In summary, we have shown that our new method provides a more robust solution to absolute binding free energy calculation for receptor–ligand systems with multiple binding poses. For such systems the original SDM and DDM methods that restrain the ligand orientation to a specific pose in order to accelerate convergence requires the knowledge of the precise orientations of the different binding modes. In practice, these traditional methods could be at risk of missing the strongest binding mode, which as we have shown in this report would lead to significant errors in the estimated binding free energy. In the new method described here the orientations of each of the binding modes do not need to be precisely known, instead, a modified thermodynamic path is used to facilitate broader sampling of the configuration space of receptor-ligand without sacrificing the efficiency of the original SDM or DDM.

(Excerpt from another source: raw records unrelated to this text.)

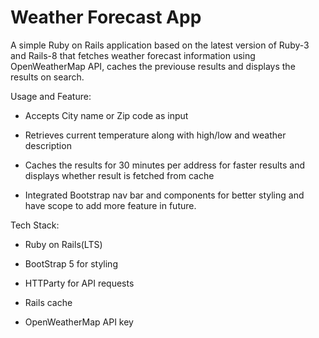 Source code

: # Weather Forecast App

A simple Ruby on Rails application based on the latest version of Ruby-3 and Rails-8 that fetches weather forecast information using OpenWeatherMap API, caches the previouse results and displays the results on search.

Usage and Feature:

* Accepts City name or Zip code as input

* Retrieves current temperature along with high/low and weather description 

* Caches the results for 30 minutes per address for faster results and displays whether result is fetched from cache

* Integrated Bootstrap nav bar and components for better styling and have scope to add more feature in future.


Tech Stack:
  * Ruby on Rails(LTS)

  * BootStrap 5 for styling
  
  * HTTParty for API requests

  * Rails cache

  * OpenWeatherMap API key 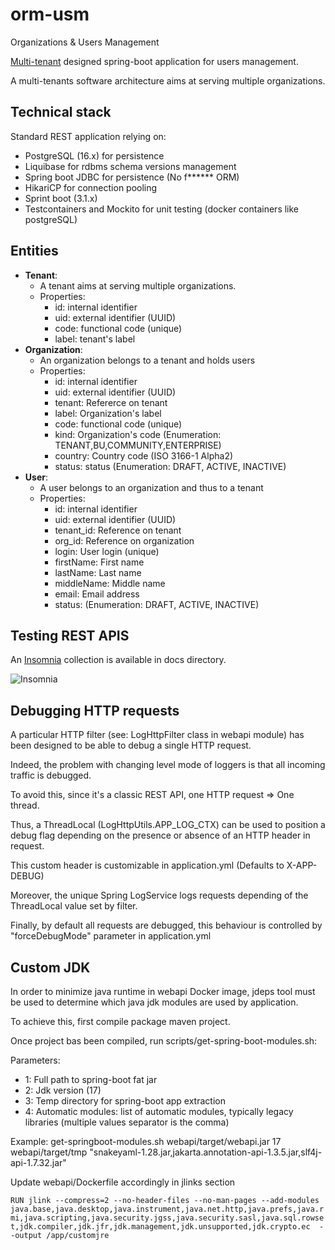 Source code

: # orm-usm
Organizations &amp; Users Management

[Multi-tenant](https://en.wikipedia.org/wiki/Multitenancy) designed spring-boot application for users management.

A multi-tenants software architecture aims at serving multiple organizations.

## Technical stack

Standard REST application relying on:

* PostgreSQL (16.x) for persistence
* Liquibase for rdbms schema versions management
* Spring boot JDBC for persistence (No f****** ORM)
* HikariCP for connection pooling 
* Sprint boot (3.1.x)
* Testcontainers and Mockito for unit testing (docker containers like postgreSQL)

## Entities

* **Tenant**: 
    * A tenant aims at serving multiple organizations.
    * Properties:
        * id: internal identifier
        * uid: external identifier (UUID)
        * code: functional code (unique)
        * label: tenant's label
* **Organization**:
    * An organization belongs to a tenant and holds users
    * Properties:
        * id: internal identifier
        * uid: external identifier (UUID)
        * tenant: Refererce on tenant
        * label: Organization's label
        * code: functional code (unique)
        * kind: Organization's code (Enumeration: TENANT,BU,COMMUNITY,ENTERPRISE)
        * country: Country code (ISO 3166-1 Alpha2)
        * status: status (Enumeration: DRAFT, ACTIVE, INACTIVE)
* **User**:
    * A user belongs to an organization and thus to a tenant
    * Properties:
        * id: internal identifier
        * uid: external identifier (UUID)
        * tenant_id: Reference on tenant
        * org_id: Reference on organization
        * login: User login (unique)
        * firstName: First name
        * lastName: Last name
        * middleName: Middle name
        * email: Email address
        * status: (Enumeration: DRAFT, ACTIVE, INACTIVE)

## Testing REST APIS

An [Insomnia](https://insomnia.rest/) collection is available in docs directory.

![Insomnia](docs/insomnia.png)

## Debugging HTTP requests

A particular HTTP filter (see: LogHttpFilter class in webapi module) has been designed to be able to debug a single HTTP request.

Indeed, the problem with changing level mode of loggers is that all incoming traffic is debugged.

To avoid this, since it's a classic REST API, one HTTP request => One thread.

Thus, a ThreadLocal (LogHttpUtils.APP_LOG_CTX) can be used to position a debug flag depending on the presence or absence of an HTTP header in request.

This custom header is customizable in application.yml (Defaults to X-APP-DEBUG)

Moreover, the unique Spring LogService logs requests depending of the ThreadLocal value set by filter.

Finally, by default all requests are debugged, this behaviour is controlled by "forceDebugMode" parameter in application.yml

## Custom JDK

In order to minimize java runtime in webapi Docker image, jdeps tool must be used to determine which java jdk modules are used by application.

To achieve this, first compile package maven project.

Once project bas been compiled, run scripts/get-spring-boot-modules.sh:

Parameters:
* 1: Full path to spring-boot fat jar
* 2: Jdk version (17)
* 3: Temp directory for spring-boot app extraction
*   4: Automatic modules: list of automatic modules, typically legacy libraries (multiple values separator is the comma)

Example: get-springboot-modules.sh webapi/target/webapi.jar 17 webapi/target/tmp "snakeyaml-1.28.jar,jakarta.annotation-api-1.3.5.jar,slf4j-api-1.7.32.jar"

Update webapi/Dockerfile accordingly in jlinks section

`RUN jlink --compress=2 --no-header-files --no-man-pages --add-modules java.base,java.desktop,java.instrument,java.net.http,java.prefs,java.rmi,java.scripting,java.security.jgss,java.security.sasl,java.sql.rowset,jdk.compiler,jdk.jfr,jdk.management,jdk.unsupported,jdk.crypto.ec  --output /app/customjre` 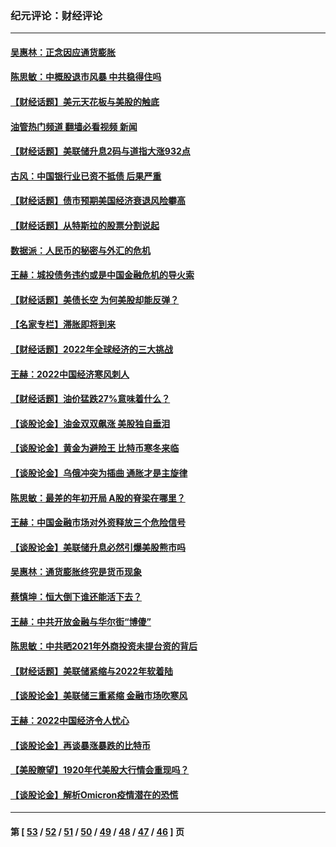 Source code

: ### 纪元评论：财经评论
---
#### [吴惠林：正念因应通货膨胀](../../pages/nsc1026/n13750350.md?06020330) 
#### [陈思敏：中概股退市风暴 中共稳得住吗](../../pages/nsc1026/n13738978.md?06020330) 
#### [【财经话题】美元天花板与美股的触底](../../pages/nsc1026/n13736495.md?06020330) 
#### [油管热门频道 翻墙必看视频 新闻](ok?06020330)
#### [【财经话题】美联储升息2码与道指大涨932点](../../pages/nsc1026/n13727377.md?06020330) 
#### [古风：中国银行业已资不抵债 后果严重](../../pages/nsc1026/n13726111.md?06020330) 
#### [【财经话题】债市预期美国经济衰退风险攀高](../../pages/nsc1026/n13698043.md?06020330) 
#### [【财经话题】从特斯拉的股票分割说起](../../pages/nsc1026/n13679733.md?06020330) 
#### [数据派：人民币的秘密与外汇的危机](../../pages/nsc1026/n13667092.md?06020330) 
#### [王赫：城投债务违约或是中国金融危机的导火索](../../pages/nsc1026/n13665322.md?06020330) 
#### [【财经话题】美债长空 为何美股却能反弹？](../../pages/nsc1026/n13665895.md?06020330) 
#### [【名家专栏】滞胀即将到来](../../pages/nsc1026/n13658171.md?06020330) 
#### [【财经话题】2022年全球经济的三大挑战](../../pages/nsc1026/n13654423.md?06020330) 
#### [王赫：2022中国经济寒风刺人](../../pages/nsc1026/n13651403.md?06020330) 
#### [【财经话题】油价猛跌27%意味着什么？](../../pages/nsc1026/n13648767.md?06020330) 
#### [【谈股论金】油金双双飙涨 美股独自垂泪](../../pages/nsc1026/n13631742.md?06020330) 
#### [【谈股论金】黄金为避险王 比特币寒冬来临](../../pages/nsc1026/n13600406.md?06020330) 
#### [【谈股论金】乌俄冲突为插曲 通胀才是主旋律](../../pages/nsc1026/n13576797.md?06020330) 
#### [陈思敏：最差的年初开局 A股的脊梁在哪里？](../../pages/nsc1026/n13558359.md?06020330) 
#### [王赫：中国金融市场对外资释放三个危险信号](../../pages/nsc1026/n13546389.md?06020330) 
#### [【谈股论金】美联储升息必然引爆美股熊市吗](../../pages/nsc1026/n13519194.md?06020330) 
#### [吴惠林：通货膨胀终究是货币现象](../../pages/nsc1026/n13512979.md?06020330) 
#### [蔡慎坤：恒大倒下谁还能活下去？](../../pages/nsc1026/n13501831.md?06020330) 
#### [王赫：中共开放金融与华尔街“博傻”](../../pages/nsc1026/n13501138.md?06020330) 
#### [陈思敏：中共晒2021年外商投资未提台资的背后](../../pages/nsc1026/n13501057.md?06020330) 
#### [【财经话题】美联储紧缩与2022年软着陆](../../pages/nsc1026/n13498354.md?06020330) 
#### [【谈股论金】美联储三重紧缩 金融市场吹寒风](../../pages/nsc1026/n13487202.md?06020330) 
#### [王赫：2022中国经济令人忧心](../../pages/nsc1026/n13480433.md?06020330) 
#### [【谈股论金】再谈暴涨暴跌的比特币](../../pages/nsc1026/n13428036.md?06020330) 
#### [【美股瞭望】1920年代美股大行情会重现吗？](../../pages/nsc1026/n13425425.md?06020330) 
#### [【谈股论金】解析Omicron疫情潜在的恐慌](../../pages/nsc1026/n13403704.md?06020330) 

---
#### 第 [ [53](./53.md?06020330) / [52](./52.md?06020330) / [51](./51.md?06020330) / [50](./50.md?06020330) / [49](./49.md?06020330) / [48](./48.md?06020330) / [47](./47.md?06020330) / [46](./46.md?06020330) ] 页

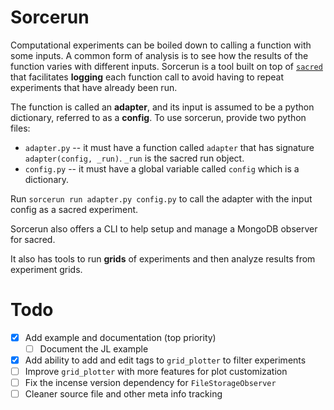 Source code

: # Sorcerun

Computational experiments can be boiled down to calling a function with some inputs. A common form of analysis is to see how the results of the function varies with different inputs. Sorcerun is a tool built on top of [`sacred`](https://github.com/IDSIA/sacred) that facilitates **logging** each function call to avoid having to repeat experiments that have already been run.

The function is called an **adapter**, and its input is assumed to be a python dictionary, referred to as a **config**. To use sorcerun, provide two python files:

-   `adapter.py` -- it must have a function called `adapter` that has signature
    `adapter(config, _run)`. `_run` is the sacred run object.
-   `config.py` -- it must have a global variable called `config` which is a dictionary.

Run `sorcerun run adapter.py config.py` to call the adapter with the input config as a sacred experiment.

Sorcerun also offers a CLI to help setup and manage a MongoDB observer for sacred.

It also has tools to run **grids** of experiments and then analyze results from experiment grids.

# Todo

-   [x] Add example and documentation (top priority)
    -   [ ] Document the JL example
-   [x] Add ability to add and edit tags to `grid_plotter` to filter experiments
-   [ ] Improve `grid_plotter` with more features for plot customization
-   [ ] Fix the incense version dependency for `FileStorageObserver`
-   [ ] Cleaner source file and other meta info tracking

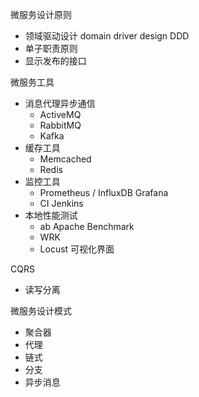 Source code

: 微服务设计原则

- 领域驱动设计 domain driver design DDD
- 单子职责原则
- 显示发布的接口

微服务工具

- 消息代理异步通信
  - ActiveMQ
  - RabbitMQ
  - Kafka
- 缓存工具
  - Memcached
  - Redis
- 监控工具
  - Prometheus / InfluxDB Grafana
  - CI Jenkins
- 本地性能测试
  - ab Apache Benchmark
  - WRK
  - Locust 可视化界面

CQRS

- 读写分离

微服务设计模式

- 聚合器
- 代理
- 链式
- 分支
- 异步消息
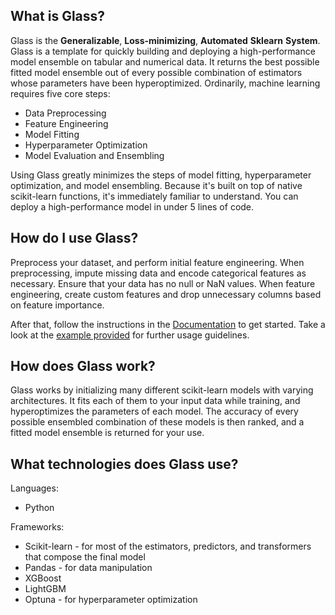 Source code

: ## What is Glass?
Glass is the **Generalizable**, **Loss-minimizing**, **Automated** **Sklearn** **System**. Glass is a template for quickly building and deploying a high-performance model ensemble on tabular and numerical data. It returns the best possible fitted model ensemble out of every possible combination of estimators whose parameters have been hyperoptimized. Ordinarily, machine learning requires five core steps:
 * Data Preprocessing
 * Feature Engineering 
 * Model Fitting
 * Hyperparameter Optimization
 * Model Evaluation and Ensembling 
 
Using Glass greatly minimizes the steps of model fitting, hyperparameter optimization, and model ensembling. Because it's built on top of native scikit-learn functions, it's immediately familiar to understand. You can deploy a high-performance model in under 5 lines of code. 

## How do I use Glass?
Preprocess your dataset, and perform initial feature engineering. When preprocessing, impute missing data and encode categorical features as necessary. Ensure that your data has no null or NaN values. When feature engineering, create custom features and drop unnecessary columns based on feature importance. 

After that, follow the instructions in the [Documentation](https://github.com/varunlakshmanan/glass/wiki/Documentation) to get started. Take a look at the [example provided](https://github.com/varunlakshmanan/glass/blob/master/examples/example.py) for further usage guidelines.  

## How does Glass work? 
Glass works by initializing many different scikit-learn models with varying architectures. It fits each of them to your input data while training, and hyperoptimizes the parameters of each model. The accuracy of every possible ensembled combination of these models is then ranked, and a fitted model ensemble is returned for your use. 

## What technologies does Glass use? 
Languages:
* Python

Frameworks: 
* Scikit-learn - for most of the estimators, predictors, and transformers that compose the final model
* Pandas - for data manipulation 
* XGBoost 
* LightGBM 
* Optuna - for hyperparameter optimization 
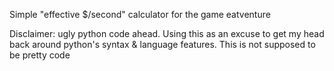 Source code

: Simple "effective $/second" calculator for the game eatventure

Disclaimer: ugly python code ahead.
Using this as an excuse to get my head back around python's syntax & language features. 
This is not supposed to be pretty code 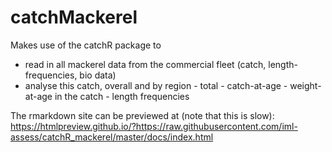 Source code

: # catchMackerel

Makes use of the catchR package to
 * read in all mackerel data from the commercial fleet (catch, length-frequencies, bio data)
 * analyse this catch, overall and by region
 		- total
 		- catch-at-age
 		- weight-at-age in the catch
 		- length frequencies

The rmarkdown site can be previewed at (note that this is slow):
https://htmlpreview.github.io/?https://raw.githubusercontent.com/iml-assess/catchR_mackerel/master/docs/index.html


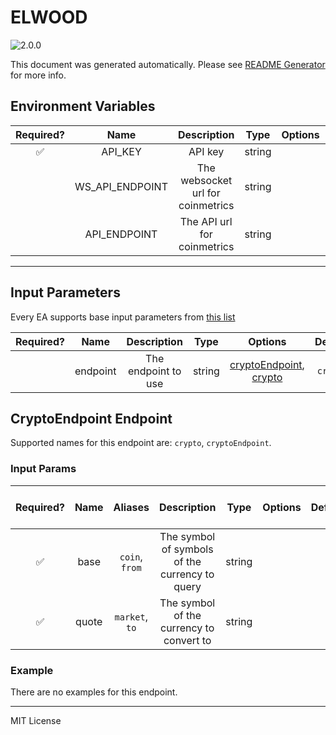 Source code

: # ELWOOD

![2.0.0](https://img.shields.io/github/package-json/v/smartcontractkit/external-adapters-js?filename=packages/sources/elwood/package.json)

This document was generated automatically. Please see [README Generator](../../scripts#readme-generator) for more info.

## Environment Variables

| Required? |      Name       |            Description            |  Type  | Options |                  Default                   |
| :-------: | :-------------: | :-------------------------------: | :----: | :-----: | :----------------------------------------: |
|    ✅     |     API_KEY     |              API key              | string |         |                                            |
|           | WS_API_ENDPOINT | The websocket url for coinmetrics | string |         |  `wss://api.chk.elwood.systems/v1/stream`  |
|           |  API_ENDPOINT   |    The API url for coinmetrics    | string |         | `https://api.chk.elwood.systems/v1/stream` |

---

## Input Parameters

Every EA supports base input parameters from [this list](../../core/bootstrap#base-input-parameters)

| Required? |   Name   |     Description     |  Type  |                                    Options                                     | Default  |
| :-------: | :------: | :-----------------: | :----: | :----------------------------------------------------------------------------: | :------: |
|           | endpoint | The endpoint to use | string | [cryptoEndpoint](#cryptoendpoint-endpoint), [crypto](#cryptoendpoint-endpoint) | `crypto` |

## CryptoEndpoint Endpoint

Supported names for this endpoint are: `crypto`, `cryptoEndpoint`.

### Input Params

| Required? | Name  |    Aliases     |                  Description                   |  Type  | Options | Default | Depends On | Not Valid With |
| :-------: | :---: | :------------: | :--------------------------------------------: | :----: | :-----: | :-----: | :--------: | :------------: |
|    ✅     | base  | `coin`, `from` | The symbol of symbols of the currency to query | string |         |         |            |                |
|    ✅     | quote | `market`, `to` |    The symbol of the currency to convert to    | string |         |         |            |                |

### Example

There are no examples for this endpoint.

---

MIT License
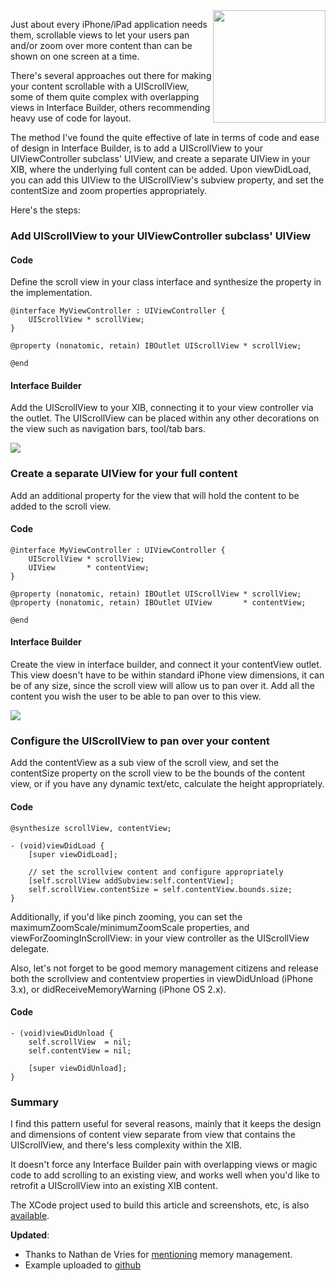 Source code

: <img src="/assets/2010/5/23/3-simulator.png" width="180" style="float:right">

Just about every iPhone/iPad application needs them, scrollable views
to let your users pan and/or zoom over more content than can be shown
on one screen at a time.

There's several approaches out there for making your content
scrollable with a UIScrollView, some of them quite complex with
overlapping views in Interface Builder, others recommending heavy use
of code for layout.

The method I've found the quite effective of late in terms of code and
ease of design in Interface Builder, is to add a UIScrollView to
your UIViewController subclass' UIView, and create a separate UIView
in your XIB, where the underlying full content can be added. Upon
viewDidLoad, you can add this UIView to the UIScrollView's subview
property, and set the contentSize and zoom properties appropriately.

Here's the steps:

### Add UIScrollView to your UIViewController subclass' UIView

#### Code

Define the scroll view in your class interface and synthesize the property in the
implementation.

    @interface MyViewController : UIViewController {
        UIScrollView * scrollView;
    }

    @property (nonatomic, retain) IBOutlet UIScrollView * scrollView;

    @end

#### Interface Builder

Add the UIScrollView to your XIB, connecting it to your view
controller via the outlet. The UIScrollView can be placed within any
other decorations on the view such as navigation bars, tool/tab bars.

<img src="/assets/2010/5/23/1-add-scrollview.png">

### Create a separate UIView for your full content

Add an additional property for the view that will hold the content to
be added to the scroll view.

#### Code

    @interface MyViewController : UIViewController {
        UIScrollView * scrollView;
        UIView       * contentView;
    }

    @property (nonatomic, retain) IBOutlet UIScrollView * scrollView;
    @property (nonatomic, retain) IBOutlet UIView       * contentView;

    @end

#### Interface Builder

Create the view in interface builder, and connect it your contentView
outlet. This view doesn't have to be within standard iPhone view
dimensions, it can be of any size, since the scroll view will allow us
to pan over it. Add all the content you wish the user to be able to
pan over to this view.

<img src="/assets/2010/5/23/2-add-content-view.png">

### Configure the UIScrollView to pan over your content

Add the contentView as a sub view of the scroll view, and set the
contentSize property on the scroll view to be the bounds of the
content view, or if you have any dynamic text/etc, calculate the
height appropriately.

#### Code

    @synthesize scrollView, contentView;

    - (void)viewDidLoad {
        [super viewDidLoad];

        // set the scrollview content and configure appropriately
        [self.scrollView addSubview:self.contentView];
        self.scrollView.contentSize = self.contentView.bounds.size;
    }

Additionally, if you'd like pinch zooming, you can set the
maximumZoomScale/minimumZoomScale properties, and
viewForZoomingInScrollView: in your view controller as the
UIScrollView delegate.

Also, let's not forget to be good memory management citizens and
release both the scrollview and contentview properties in
viewDidUnload (iPhone 3.x), or didReceiveMemoryWarning (iPhone OS 2.x).

#### Code

    - (void)viewDidUnload {
        self.scrollView  = nil;
        self.contentView = nil;

        [super viewDidUnload];
    }

### Summary

I find this pattern useful for several reasons, mainly that it keeps the
design and dimensions of content view separate from view that contains
the UIScrollView, and there's less complexity within the XIB.

It doesn't force any Interface Builder pain with overlapping
views or magic code to add scrolling to an existing view, and works
well when you'd like to retrofit a UIScrollView into an existing XIB
content.

The XCode project used to build this article and screenshots, etc, is also
[available](http://github.com/crafterm/ScrollViewExample).

<strong>Updated</strong>:

* Thanks to Nathan de Vries for
  [mentioning](http://twitter.com/atnan/status/14545426638) memory
  management.
* Example uploaded to [github](http://github.com/crafterm/ScrollViewExample)
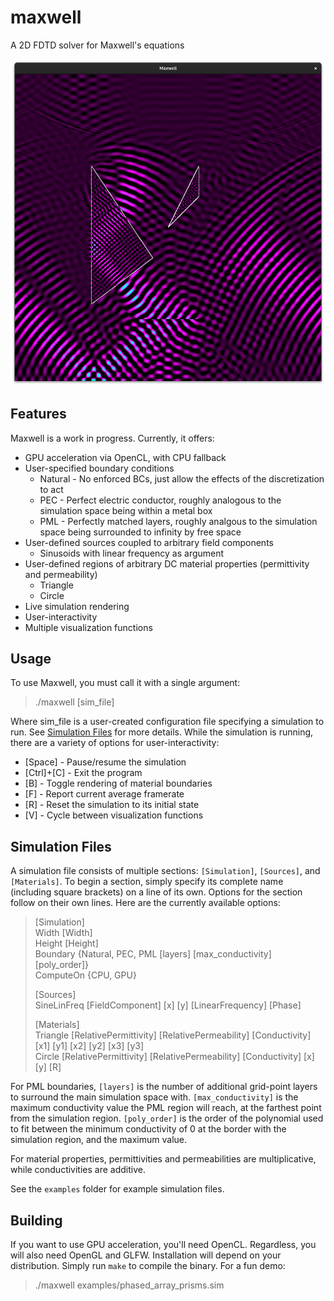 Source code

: # maxwell
A 2D FDTD solver for Maxwell's equations

![Demonstration](images/demo1.png)

## Features
Maxwell is a work in progress. Currently, it offers:
 * GPU acceleration via OpenCL, with CPU fallback
 * User-specified boundary conditions
    * Natural - No enforced BCs, just allow the effects of the discretization to act
    * PEC - Perfect electric conductor, roughly analogous to the simulation space being within a metal box
    * PML - Perfectly matched layers, roughly analgous to the simulation space being surrounded to infinity by free space
 * User-defined sources coupled to arbitrary field components
    * Sinusoids with linear frequency as argument
 * User-defined regions of arbitrary DC material properties (permittivity and permeability)
    * Triangle
    * Circle
 * Live simulation rendering
 * User-interactivity
 * Multiple visualization functions

## Usage
To use Maxwell, you must call it with a single argument:
 > ./maxwell [sim_file]

Where sim_file is a user-created configuration file specifying a simulation to run. See [Simulation Files](#simulation-files) for more details.
While the simulation is running, there are a variety of options for user-interactivity:
 * [Space] - Pause/resume the simulation
 * [Ctrl]+[C] - Exit the program
 * [B] - Toggle rendering of material boundaries
 * [F] - Report current average framerate
 * [R] - Reset the simulation to its initial state
 * [V] - Cycle between visualization functions

## Simulation Files
A simulation file consists of multiple sections: `[Simulation]`, `[Sources]`, and `[Materials]`. To begin a section, simply specify its complete name (including square brackets) on a line of its own. Options for the section follow on their own lines. Here are the currently available options:
> [Simulation]  
> Width [Width]  
> Height [Height]  
> Boundary {Natural, PEC, PML [layers] [max_conductivity] [poly_order]}  
> ComputeOn {CPU, GPU}  
>  
> [Sources]  
> SineLinFreq [FieldComponent] [x] [y] [LinearFrequency] [Phase]  
>  
> [Materials]  
> Triangle [RelativePermittivity] [RelativePermeability] [Conductivity] [x1] [y1] [x2] [y2] [x3] [y3]  
> Circle [RelativePermittivity] [RelativePermeability] [Conductivity] [x] [y] [R]  

For PML boundaries, `[layers]` is the number of additional grid-point layers to surround the main simulation space with. `[max_conductivity]` is the maximum conductivity value the PML region will reach, at the farthest point from the simulation region. `[poly_order]` is the order of the polynomial used to fit between the minimum conductivity of 0 at the border with the simulation region, and the maximum value.

For material properties, permittivities and permeabilities are multiplicative, while conductivities are additive. 

See the `examples` folder for example simulation files.

## Building
If you want to use GPU acceleration, you'll need OpenCL. Regardless, you will also need OpenGL and GLFW. Installation will depend on your distribution.
Simply run `make` to compile the binary. For a fun demo:

> ./maxwell examples/phased_array_prisms.sim

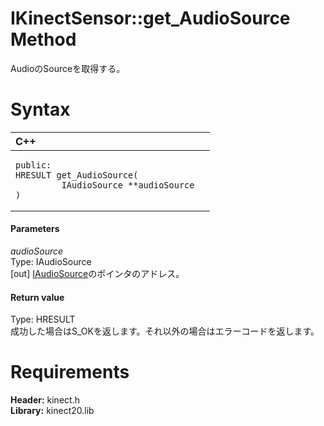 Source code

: IKinectSensor::get\_AudioSource Method  
======================================  

AudioのSourceを取得する。 <span id="syntaxSection"></span>

Syntax  
======  

<table>
<colgroup>
<col width="100%" />
</colgroup>
<thead>
<tr class="header">
<th align="left">C++</th>
</tr>
</thead>
<tbody>
<tr class="odd">
<td align="left"><pre><code>public:  
HRESULT get_AudioSource(  
         IAudioSource **audioSource  
)</code></pre></td>
</tr>
</tbody>
</table>

<span id="ID4EG"></span>
#### Parameters  

*audioSource*    
Type: IAudioSource  
[out] [IAudioSource](../../IAudioSource_Interface.md)のポインタのアドレス。  

<span id="ID4EP"></span>
#### Return value  

Type: HRESULT  
成功した場合はS\_OKを返します。それ以外の場合はエラーコードを返します。  

<span id="requirements"></span>

Requirements  
============  

**Header:** kinect.h  
**Library:** kinect20.lib  



<!--Please do not edit the data in the comment block below.-->
<!--
TOCTitle : get_AudioSource Method
RLTitle : IKinectSensor::get_AudioSource Method
KeywordK : get_AudioSource method
KeywordK : IKinectSensor::get_AudioSource method
KeywordF : IKinectSensor::get_AudioSource
KeywordF : get_AudioSource
KeywordF : Microsoft.Kinect.kinect.IKinectSensor.get_AudioSource(IAudioSource@)
KeywordA : M:Microsoft.Kinect.kinect.IKinectSensor.get_AudioSource(IAudioSource@)
AssetID : M:Microsoft.Kinect.kinect.IKinectSensor.get_AudioSource(IAudioSource@)
Locale : en-us
CommunityContent : 1
APIType : Managed
APILocation : 
APIName : Microsoft.Kinect.kinect.IKinectSensor::get_AudioSource
TargetOS : Windows
TopicType : kbSyntax
DevLang : C++
DocSet : K4Wv2
ProjType : K4Wv2Proj
Technology : Kinect for Windows
Product : Kinect for Windows SDK v2
productversion : 20
-->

APPENDIX: Parameters of restraint potentials

In this study, we used two kinds of restraint potentials: the simple restraint and the BK restraint. For the three βCD–ligand systems with the simple restraint, we employed the two flat bottom potentials for the distance and angle. The details of the parameters are listed in Table 5. For the three βCD–ligand systems with the BK restraint, we employed the six harmonic potentials. The details of the parameters are listed in Table 6. For the T4 lysozyme–phenol system with the BK restraint, the details of the parameters are listed in Table 7.